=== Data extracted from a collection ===

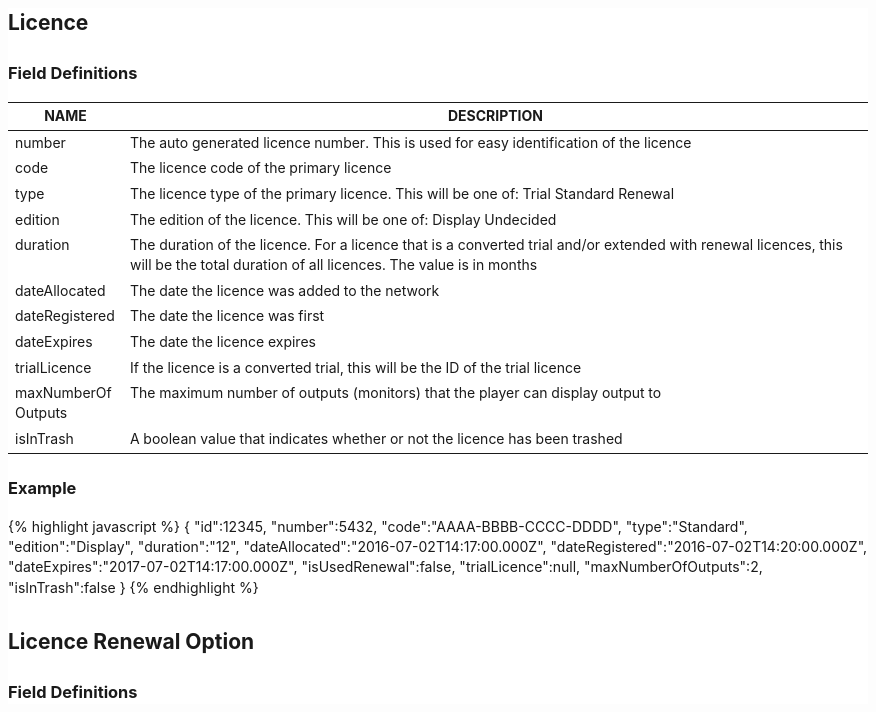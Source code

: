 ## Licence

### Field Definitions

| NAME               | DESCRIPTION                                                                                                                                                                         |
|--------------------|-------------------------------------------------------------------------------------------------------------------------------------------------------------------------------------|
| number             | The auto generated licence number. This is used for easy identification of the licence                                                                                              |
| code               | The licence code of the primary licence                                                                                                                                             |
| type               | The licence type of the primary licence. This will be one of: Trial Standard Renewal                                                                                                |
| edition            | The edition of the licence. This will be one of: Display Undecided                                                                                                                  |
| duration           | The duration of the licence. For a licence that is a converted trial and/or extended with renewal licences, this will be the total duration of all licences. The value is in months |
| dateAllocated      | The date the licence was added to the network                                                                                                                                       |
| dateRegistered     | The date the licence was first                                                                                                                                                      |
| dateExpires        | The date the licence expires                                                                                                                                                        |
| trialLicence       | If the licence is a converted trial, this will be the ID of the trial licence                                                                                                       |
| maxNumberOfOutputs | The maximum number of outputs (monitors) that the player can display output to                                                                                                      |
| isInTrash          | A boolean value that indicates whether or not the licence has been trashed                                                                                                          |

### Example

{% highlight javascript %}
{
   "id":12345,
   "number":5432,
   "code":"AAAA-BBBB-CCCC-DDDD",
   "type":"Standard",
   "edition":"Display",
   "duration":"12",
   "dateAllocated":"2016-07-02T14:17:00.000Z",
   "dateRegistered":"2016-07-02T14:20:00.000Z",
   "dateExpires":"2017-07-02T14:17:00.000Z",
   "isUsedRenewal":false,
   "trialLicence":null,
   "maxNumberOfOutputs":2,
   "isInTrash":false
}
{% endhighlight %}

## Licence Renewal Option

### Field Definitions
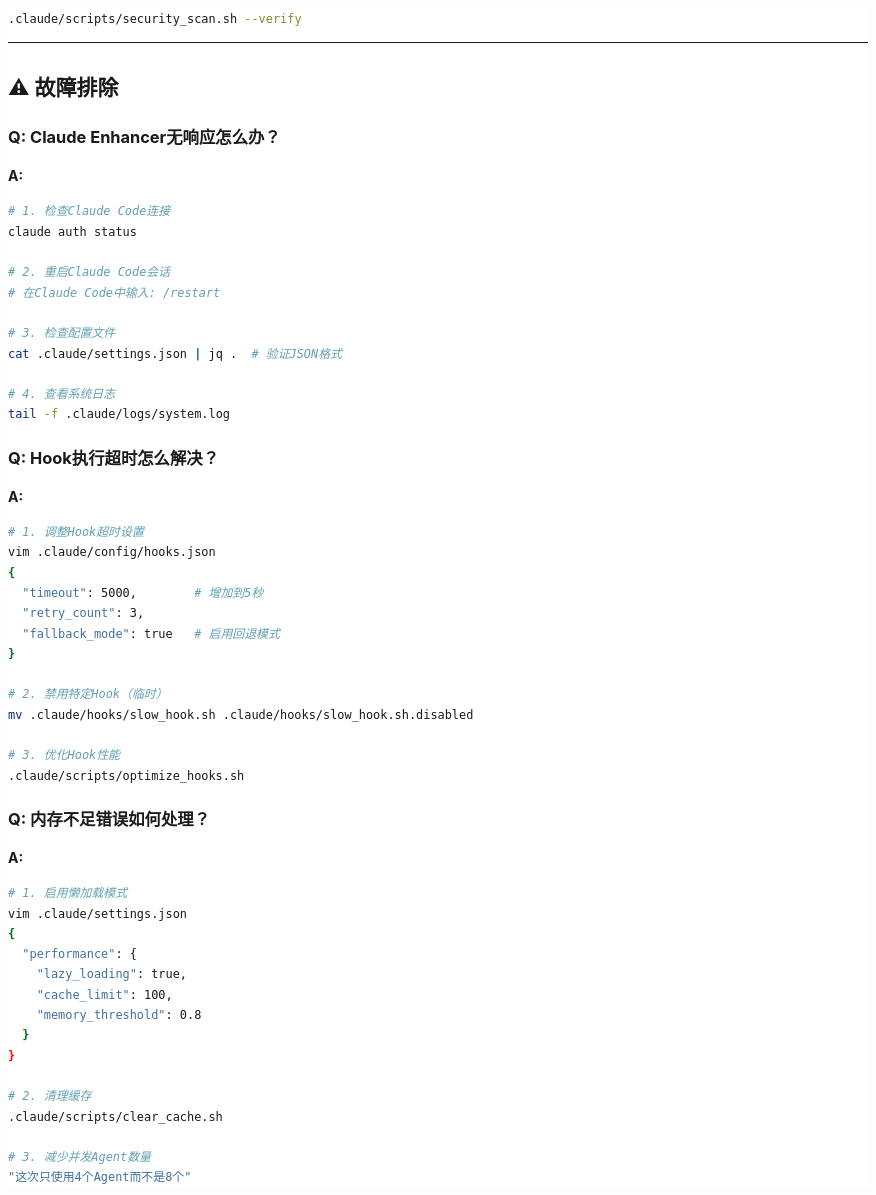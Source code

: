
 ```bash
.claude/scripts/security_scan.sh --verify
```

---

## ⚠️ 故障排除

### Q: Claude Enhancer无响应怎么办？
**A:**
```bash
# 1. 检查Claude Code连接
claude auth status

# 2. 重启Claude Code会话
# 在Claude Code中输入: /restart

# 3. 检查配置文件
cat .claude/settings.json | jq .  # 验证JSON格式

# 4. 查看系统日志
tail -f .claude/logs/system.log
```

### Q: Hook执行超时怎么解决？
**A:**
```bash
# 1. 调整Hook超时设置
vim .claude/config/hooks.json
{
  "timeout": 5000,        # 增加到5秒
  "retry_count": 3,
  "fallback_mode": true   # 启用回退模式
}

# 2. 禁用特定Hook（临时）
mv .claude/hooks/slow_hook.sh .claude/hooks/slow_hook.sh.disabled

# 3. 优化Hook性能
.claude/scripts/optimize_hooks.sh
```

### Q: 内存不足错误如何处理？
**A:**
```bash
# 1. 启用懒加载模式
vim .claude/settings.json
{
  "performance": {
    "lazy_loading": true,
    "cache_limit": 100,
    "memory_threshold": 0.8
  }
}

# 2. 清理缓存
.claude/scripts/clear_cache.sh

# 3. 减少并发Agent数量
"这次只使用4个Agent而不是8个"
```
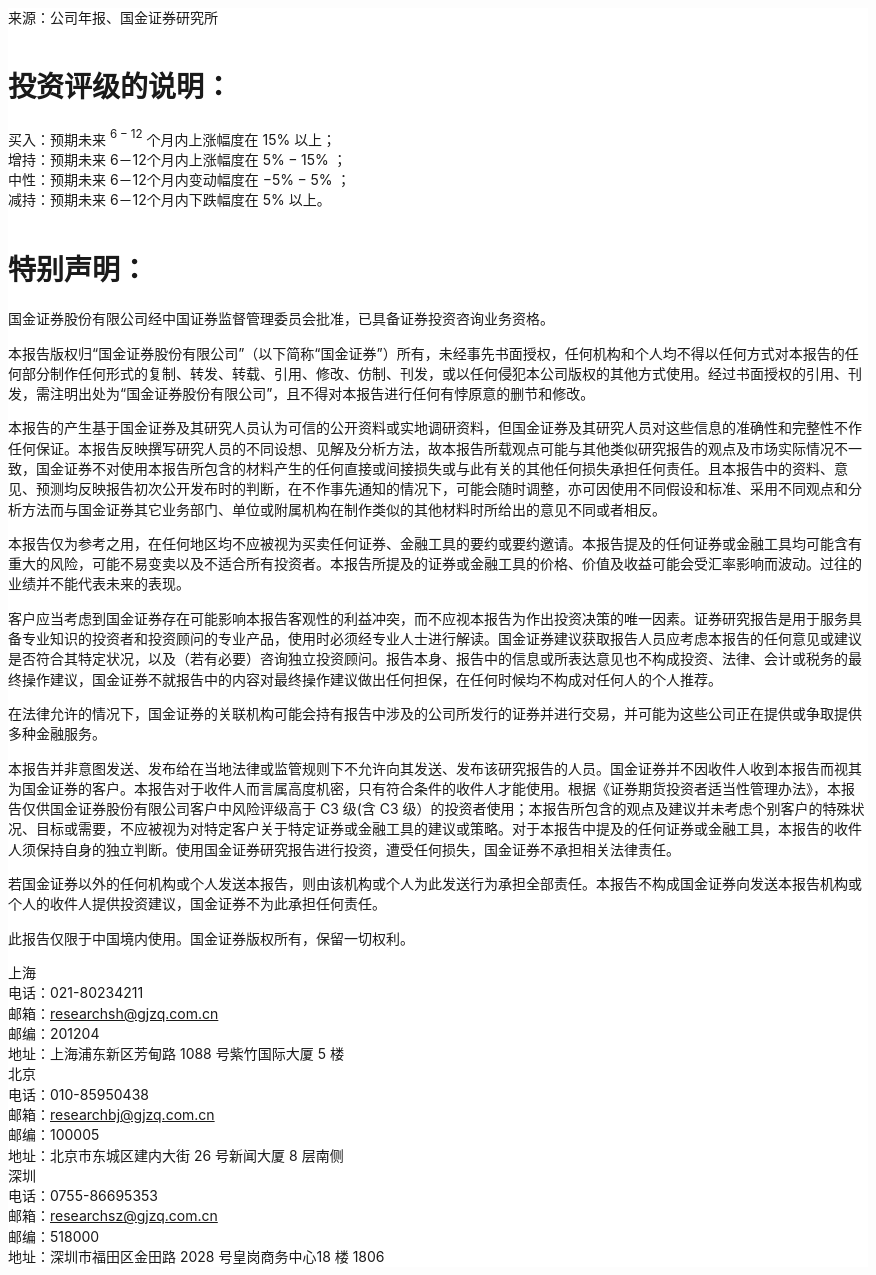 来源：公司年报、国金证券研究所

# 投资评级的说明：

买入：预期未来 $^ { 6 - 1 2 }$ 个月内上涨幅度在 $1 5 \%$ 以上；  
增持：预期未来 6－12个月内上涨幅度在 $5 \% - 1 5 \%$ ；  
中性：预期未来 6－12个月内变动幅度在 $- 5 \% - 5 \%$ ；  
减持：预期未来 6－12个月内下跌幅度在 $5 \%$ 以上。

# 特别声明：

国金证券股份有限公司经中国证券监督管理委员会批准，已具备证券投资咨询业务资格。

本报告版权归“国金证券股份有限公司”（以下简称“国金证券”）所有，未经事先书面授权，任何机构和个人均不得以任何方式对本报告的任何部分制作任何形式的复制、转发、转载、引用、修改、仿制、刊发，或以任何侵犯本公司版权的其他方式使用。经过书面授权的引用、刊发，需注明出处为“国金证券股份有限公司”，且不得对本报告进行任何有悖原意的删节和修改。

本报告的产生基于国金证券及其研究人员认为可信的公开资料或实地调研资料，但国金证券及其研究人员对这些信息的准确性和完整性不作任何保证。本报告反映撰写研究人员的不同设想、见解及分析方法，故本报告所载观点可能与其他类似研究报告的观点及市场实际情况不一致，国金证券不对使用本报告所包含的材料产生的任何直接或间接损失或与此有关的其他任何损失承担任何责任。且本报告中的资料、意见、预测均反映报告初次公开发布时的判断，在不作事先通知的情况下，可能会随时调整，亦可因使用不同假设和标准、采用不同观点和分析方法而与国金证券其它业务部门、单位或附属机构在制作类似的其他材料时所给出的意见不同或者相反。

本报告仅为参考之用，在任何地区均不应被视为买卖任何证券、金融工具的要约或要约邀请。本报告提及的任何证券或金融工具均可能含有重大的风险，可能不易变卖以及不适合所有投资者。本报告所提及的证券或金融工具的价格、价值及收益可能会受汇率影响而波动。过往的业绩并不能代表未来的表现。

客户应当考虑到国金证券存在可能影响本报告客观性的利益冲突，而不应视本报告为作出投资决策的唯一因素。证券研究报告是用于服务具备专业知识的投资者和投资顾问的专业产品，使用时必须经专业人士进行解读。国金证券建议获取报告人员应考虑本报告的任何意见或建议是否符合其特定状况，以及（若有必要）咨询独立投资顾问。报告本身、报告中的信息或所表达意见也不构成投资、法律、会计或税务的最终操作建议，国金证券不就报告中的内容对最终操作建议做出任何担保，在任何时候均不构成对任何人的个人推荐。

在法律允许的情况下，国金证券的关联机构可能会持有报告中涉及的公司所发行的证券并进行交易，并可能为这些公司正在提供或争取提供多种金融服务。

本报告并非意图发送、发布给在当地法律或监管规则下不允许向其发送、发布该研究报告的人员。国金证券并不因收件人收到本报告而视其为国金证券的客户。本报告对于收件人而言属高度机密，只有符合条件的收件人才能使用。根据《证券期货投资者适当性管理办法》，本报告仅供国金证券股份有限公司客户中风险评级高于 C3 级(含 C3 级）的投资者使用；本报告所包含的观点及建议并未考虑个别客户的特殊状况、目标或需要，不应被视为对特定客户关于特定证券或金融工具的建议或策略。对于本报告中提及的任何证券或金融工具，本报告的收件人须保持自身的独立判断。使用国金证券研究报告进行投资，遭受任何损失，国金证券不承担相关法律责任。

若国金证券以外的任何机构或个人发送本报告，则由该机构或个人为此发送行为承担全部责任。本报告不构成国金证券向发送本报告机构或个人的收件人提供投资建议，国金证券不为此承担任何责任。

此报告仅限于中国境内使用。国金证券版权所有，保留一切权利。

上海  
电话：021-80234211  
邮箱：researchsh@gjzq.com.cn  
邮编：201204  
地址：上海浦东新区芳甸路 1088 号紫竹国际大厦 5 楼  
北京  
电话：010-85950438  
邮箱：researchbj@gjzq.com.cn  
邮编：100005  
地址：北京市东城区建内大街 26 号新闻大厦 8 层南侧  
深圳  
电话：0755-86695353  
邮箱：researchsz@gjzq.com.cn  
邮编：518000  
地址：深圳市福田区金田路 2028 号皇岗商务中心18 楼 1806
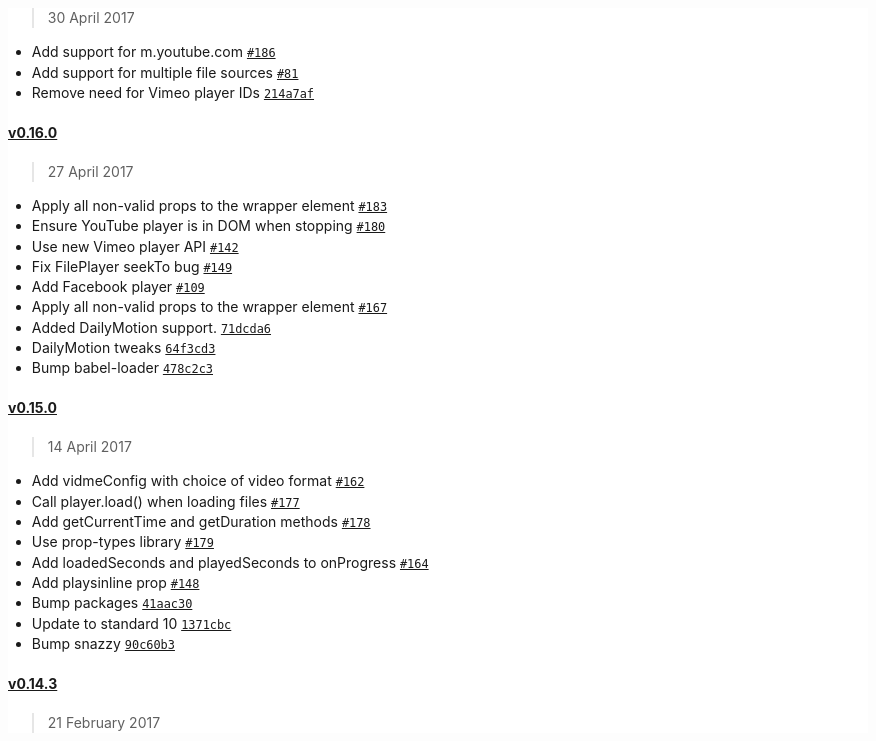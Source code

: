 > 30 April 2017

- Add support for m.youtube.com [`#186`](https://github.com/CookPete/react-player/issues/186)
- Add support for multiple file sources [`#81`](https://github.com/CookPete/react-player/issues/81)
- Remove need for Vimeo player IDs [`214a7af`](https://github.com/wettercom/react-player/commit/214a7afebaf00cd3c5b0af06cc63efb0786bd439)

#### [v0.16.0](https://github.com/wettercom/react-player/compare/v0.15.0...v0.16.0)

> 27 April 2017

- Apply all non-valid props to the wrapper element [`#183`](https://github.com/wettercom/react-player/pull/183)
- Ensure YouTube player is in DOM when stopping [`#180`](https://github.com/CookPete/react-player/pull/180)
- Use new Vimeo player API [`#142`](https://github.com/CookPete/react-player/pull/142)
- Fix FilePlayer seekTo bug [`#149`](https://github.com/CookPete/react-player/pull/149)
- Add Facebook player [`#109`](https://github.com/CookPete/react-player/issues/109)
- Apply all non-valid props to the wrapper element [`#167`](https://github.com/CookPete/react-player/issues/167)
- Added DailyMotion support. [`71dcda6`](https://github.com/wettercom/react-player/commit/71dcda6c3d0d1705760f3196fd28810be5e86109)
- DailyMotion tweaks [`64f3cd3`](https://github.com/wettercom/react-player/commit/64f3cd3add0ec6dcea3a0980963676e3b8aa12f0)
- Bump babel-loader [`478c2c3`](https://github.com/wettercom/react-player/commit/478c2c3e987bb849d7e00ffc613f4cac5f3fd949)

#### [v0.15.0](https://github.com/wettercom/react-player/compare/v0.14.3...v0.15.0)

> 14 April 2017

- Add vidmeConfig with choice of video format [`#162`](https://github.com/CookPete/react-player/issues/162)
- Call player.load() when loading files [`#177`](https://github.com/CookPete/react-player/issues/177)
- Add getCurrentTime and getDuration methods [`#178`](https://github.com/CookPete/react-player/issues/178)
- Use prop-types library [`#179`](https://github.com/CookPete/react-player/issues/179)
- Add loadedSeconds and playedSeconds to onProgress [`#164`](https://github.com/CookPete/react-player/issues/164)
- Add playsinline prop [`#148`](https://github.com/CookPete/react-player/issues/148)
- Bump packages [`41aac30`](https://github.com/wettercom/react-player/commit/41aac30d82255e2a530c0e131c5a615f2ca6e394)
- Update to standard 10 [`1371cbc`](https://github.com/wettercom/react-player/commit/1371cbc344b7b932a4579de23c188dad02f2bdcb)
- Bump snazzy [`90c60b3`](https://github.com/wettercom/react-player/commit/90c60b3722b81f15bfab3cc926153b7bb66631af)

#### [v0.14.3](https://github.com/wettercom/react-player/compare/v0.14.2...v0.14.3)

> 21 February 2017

=== Try it ===
Restate the line containing "- Bump packages" and every remaining line of the records word for word. Add nothing.

=== Solution to this problem ===
- Bump packages [`41aac30`](https://github.com/wettercom/react-player/commit/41aac30d82255e2a530c0e131c5a615f2ca6e394)
- Update to standard 10 [`1371cbc`](https://github.com/wettercom/react-player/commit/1371cbc344b7b932a4579de23c188dad02f2bdcb)
- Bump snazzy [`90c60b3`](https://github.com/wettercom/react-player/commit/90c60b3722b81f15bfab3cc926153b7bb66631af)

#### [v0.14.3](https://github.com/wettercom/react-player/compare/v0.14.2...v0.14.3)

> 21 February 2017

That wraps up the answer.